The lines to extract run from the start of the records through the line with "The current exact-scored", both ends included; drop the pictures.

────────────────

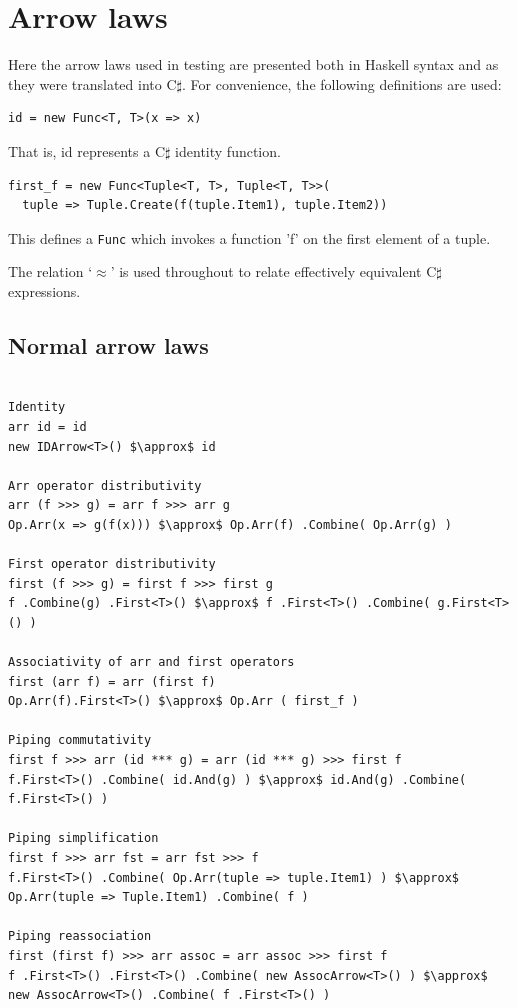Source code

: \documentclass[12pt,twoside,notitlepage]{report}
\begin{document}





\appendix

\chapter{Arrow laws} \label{sec:arrow_laws}

Here the arrow laws used in testing are presented both in Haskell syntax and as they were translated into C$\sharp$. For convenience, the following definitions are used:

\begin{lstlisting}
id = new Func<T, T>(x => x)
\end{lstlisting}

That is, id represents a C$\sharp$ identity function.

\begin{lstlisting}
first_f = new Func<Tuple<T, T>, Tuple<T, T>>(
  tuple => Tuple.Create(f(tuple.Item1), tuple.Item2))
\end{lstlisting}

This defines a \texttt{Func} which invokes a function 'f' on the first element of a tuple.

The relation `$\approx$' is used throughout to relate effectively equivalent C$\sharp$ expressions.

\section{Normal arrow laws} \label{sec:simle_arrow_laws}

\begin{samepage}
\begin{lstlisting}[mathescape]

Identity
arr id = id
new IDArrow<T>() $\approx$ id

Arr operator distributivity
arr (f >>> g) = arr f >>> arr g
Op.Arr(x => g(f(x))) $\approx$ Op.Arr(f) .Combine( Op.Arr(g) )

First operator distributivity
first (f >>> g) = first f >>> first g
f .Combine(g) .First<T>() $\approx$ f .First<T>() .Combine( g.First<T>() )

Associativity of arr and first operators
first (arr f) = arr (first f)
Op.Arr(f).First<T>() $\approx$ Op.Arr ( first_f )

Piping commutativity
first f >>> arr (id *** g) = arr (id *** g) >>> first f
f.First<T>() .Combine( id.And(g) ) $\approx$ id.And(g) .Combine( f.First<T>() )

Piping simplification
first f >>> arr fst = arr fst >>> f
f.First<T>() .Combine( Op.Arr(tuple => tuple.Item1) ) $\approx$ Op.Arr(tuple => Tuple.Item1) .Combine( f )

Piping reassociation
first (first f) >>> arr assoc = arr assoc >>> first f
f .First<T>() .First<T>() .Combine( new AssocArrow<T>() ) $\approx$ new AssocArrow<T>() .Combine( f .First<T>() )

\end{lstlisting}
\end{samepage}
\end{document}
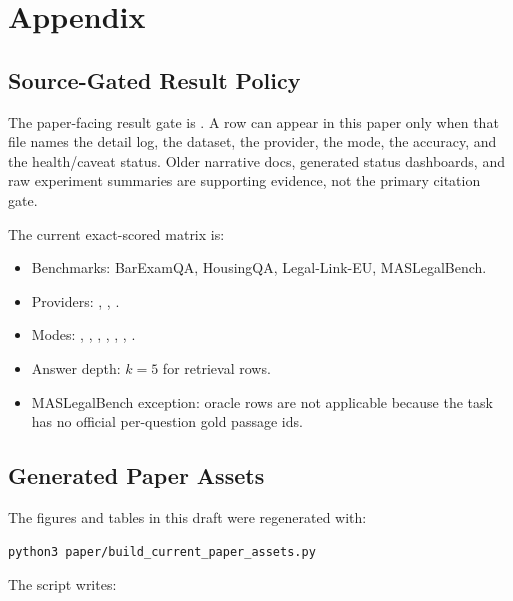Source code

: \section{Appendix}\label{sec:appendix}

\subsection{Source-Gated Result Policy}

The paper-facing result gate is \claimgate. A row can appear in this paper only
when that file names the detail log, the dataset, the provider, the mode, the
accuracy, and the health/caveat status. Older narrative docs, generated status
dashboards, and raw experiment summaries are supporting evidence, not the
primary citation gate.

The current exact-scored matrix is:

\begin{itemize}[leftmargin=*]
\item Benchmarks: BarExamQA, HousingQA, Legal-Link-EU, MASLegalBench.
\item Providers: , ,
.
\item Modes: , , ,
, , ,
.
\item Answer depth: $k=5$ for retrieval rows.
\item MASLegalBench exception: oracle rows are not applicable because the task
has no official per-question gold passage ids.
\end{itemize}

\subsection{Generated Paper Assets}

The figures and tables in this draft were regenerated with:

\begin{verbatim}
python3 paper/build_current_paper_assets.py
\end{verbatim}

The script writes:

────────────────

§ **Task output**:
Source code

: \documentclass[12pt,twoside,notitlepage]{report}
\begin{document}





\appendix

\chapter{Arrow laws} \label{sec:arrow_laws}

Here the arrow laws used in testing are presented both in Haskell syntax and as they were translated into C$\sharp$. For convenience, the following definitions are used:

\begin{lstlisting}
id = new Func<T, T>(x => x)
\end{lstlisting}

That is, id represents a C$\sharp$ identity function.

\begin{lstlisting}
first_f = new Func<Tuple<T, T>, Tuple<T, T>>(
  tuple => Tuple.Create(f(tuple.Item1), tuple.Item2))
\end{lstlisting}

This defines a \texttt{Func} which invokes a function 'f' on the first element of a tuple.

The relation `$\approx$' is used throughout to relate effectively equivalent C$\sharp$ expressions.

\section{Normal arrow laws} \label{sec:simle_arrow_laws}

\begin{samepage}
\begin{lstlisting}[mathescape]

Identity
arr id = id
new IDArrow<T>() $\approx$ id

Arr operator distributivity
arr (f >>> g) = arr f >>> arr g
Op.Arr(x => g(f(x))) $\approx$ Op.Arr(f) .Combine( Op.Arr(g) )

First operator distributivity
first (f >>> g) = first f >>> first g
f .Combine(g) .First<T>() $\approx$ f .First<T>() .Combine( g.First<T>() )

Associativity of arr and first operators
first (arr f) = arr (first f)
Op.Arr(f).First<T>() $\approx$ Op.Arr ( first_f )

Piping commutativity
first f >>> arr (id *** g) = arr (id *** g) >>> first f
f.First<T>() .Combine( id.And(g) ) $\approx$ id.And(g) .Combine( f.First<T>() )

Piping simplification
first f >>> arr fst = arr fst >>> f
f.First<T>() .Combine( Op.Arr(tuple => tuple.Item1) ) $\approx$ Op.Arr(tuple => Tuple.Item1) .Combine( f )

Piping reassociation
first (first f) >>> arr assoc = arr assoc >>> first f
f .First<T>() .First<T>() .Combine( new AssocArrow<T>() ) $\approx$ new AssocArrow<T>() .Combine( f .First<T>() )

\end{lstlisting}
\end{samepage}
\end{document}
Source code

: \section{Appendix}\label{sec:appendix}

\subsection{Source-Gated Result Policy}

The paper-facing result gate is \claimgate. A row can appear in this paper only
when that file names the detail log, the dataset, the provider, the mode, the
accuracy, and the health/caveat status. Older narrative docs, generated status
dashboards, and raw experiment summaries are supporting evidence, not the
primary citation gate.

The current exact-scored matrix is:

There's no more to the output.